12Connaissance et reconnaissance, épistémologie et éthique n’ont inversement aucune chance de se


rencontrer si l’on délie science, conscience et inconscient, sens et valeurs, perception (qui devrait être
neutre) et affection (que l’on devrait refouler). Aucune chance de se rencontrer non plus dans une
conception singulièrement réductrice du réel qui le ramène à de l’actuel alors qu’il comporte aussi du
virtuel. C’est dans l’historicité et plus précisément dans le devenir du sujet parlant, agissant, travaillant,
réfléchissant à ce qu’il fait et à ce qu’il dit, éprouvant des émotions, inventant des histoires, filmant,
chantant, dansant que l’on commence à s’apercevoir que l’une ne va pas sans l’autre.

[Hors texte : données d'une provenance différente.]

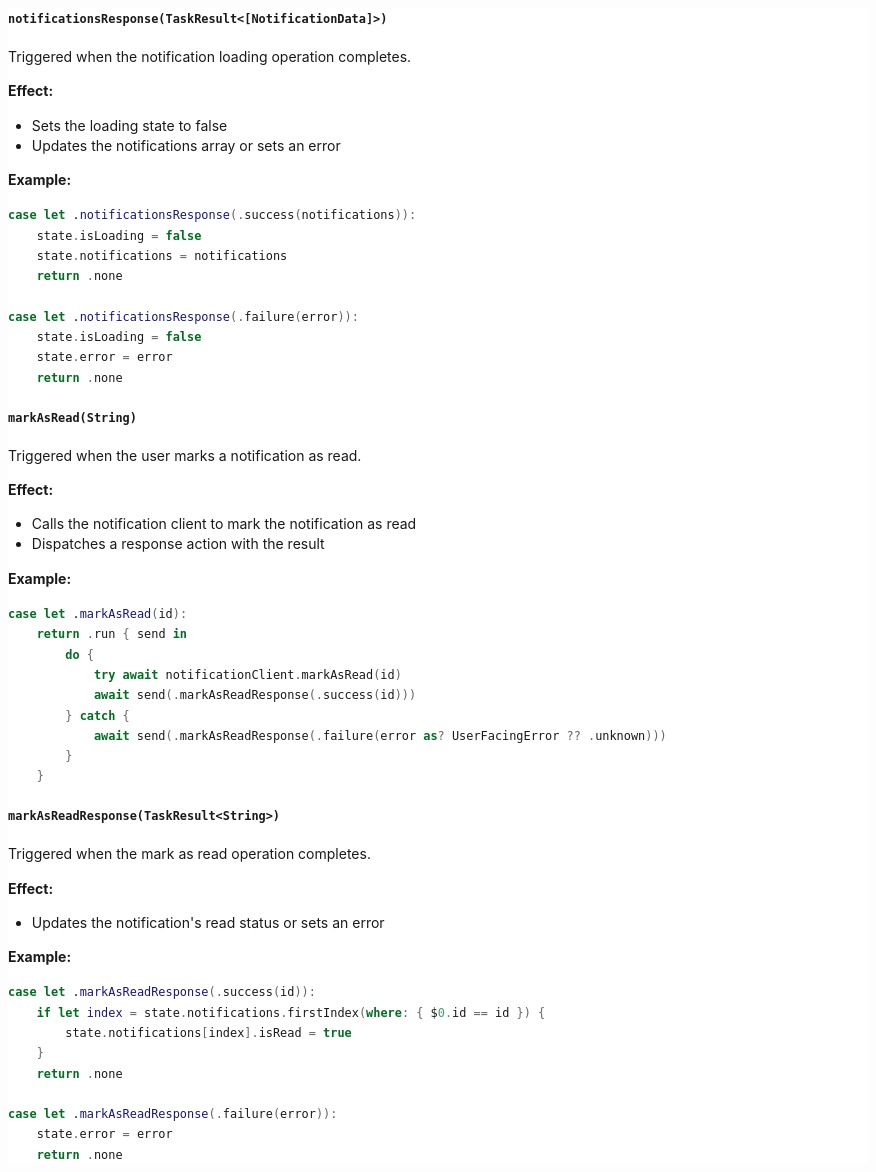 #### `notificationsResponse(TaskResult<[NotificationData]>)`

Triggered when the notification loading operation completes.

**Effect:**
- Sets the loading state to false
- Updates the notifications array or sets an error

**Example:**
```swift
case let .notificationsResponse(.success(notifications)):
    state.isLoading = false
    state.notifications = notifications
    return .none
    
case let .notificationsResponse(.failure(error)):
    state.isLoading = false
    state.error = error
    return .none
```

#### `markAsRead(String)`

Triggered when the user marks a notification as read.

**Effect:**
- Calls the notification client to mark the notification as read
- Dispatches a response action with the result

**Example:**
```swift
case let .markAsRead(id):
    return .run { send in
        do {
            try await notificationClient.markAsRead(id)
            await send(.markAsReadResponse(.success(id)))
        } catch {
            await send(.markAsReadResponse(.failure(error as? UserFacingError ?? .unknown)))
        }
    }
```

#### `markAsReadResponse(TaskResult<String>)`

Triggered when the mark as read operation completes.

**Effect:**
- Updates the notification's read status or sets an error

**Example:**
```swift
case let .markAsReadResponse(.success(id)):
    if let index = state.notifications.firstIndex(where: { $0.id == id }) {
        state.notifications[index].isRead = true
    }
    return .none
    
case let .markAsReadResponse(.failure(error)):
    state.error = error
    return .none
```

13Nous pouvons comprendre dans ces conditions pourquoi ce que l’on appelle la mondialisation en tant que
suprématie de l’économie marchande induisant des processus de réification du sujet ne fait pas bon ménage
avec un régime de connaissance aspirant à la tranquillité. Elle ne s’accorde pas avec l’éthique. Ce n’est pas
que la surpuissance de l’instance économico-financière soit immaitrisable et imprenable. Elle est d’abord
infigurable. Or voici précisément ce qui non seulement échappe à l’éthique, la condredit et la contrarie mais
l’abolit : ce qui est infigurable ou dans les cas extrêmes (esclavages et a fortiori génocides) s’attaque à la
figure.

14L’éthique entretient des rapports étroits avec le corps et plus précisément le visage, les yeux et donc le
regard et c’est la raison pour laquelle une écriture ethnographique animée par une éthique du regard ne
peut être que figurale. Or nous ne pouvons pas voir dans un face-à-face la surpuissance de l’économisme
tant elle est anonyme et invisible. Mais ce qui ne peut être perçu directement, le cinéma est susceptible de
le montrer comme le fait Sissako dans son film intitulé Bamako.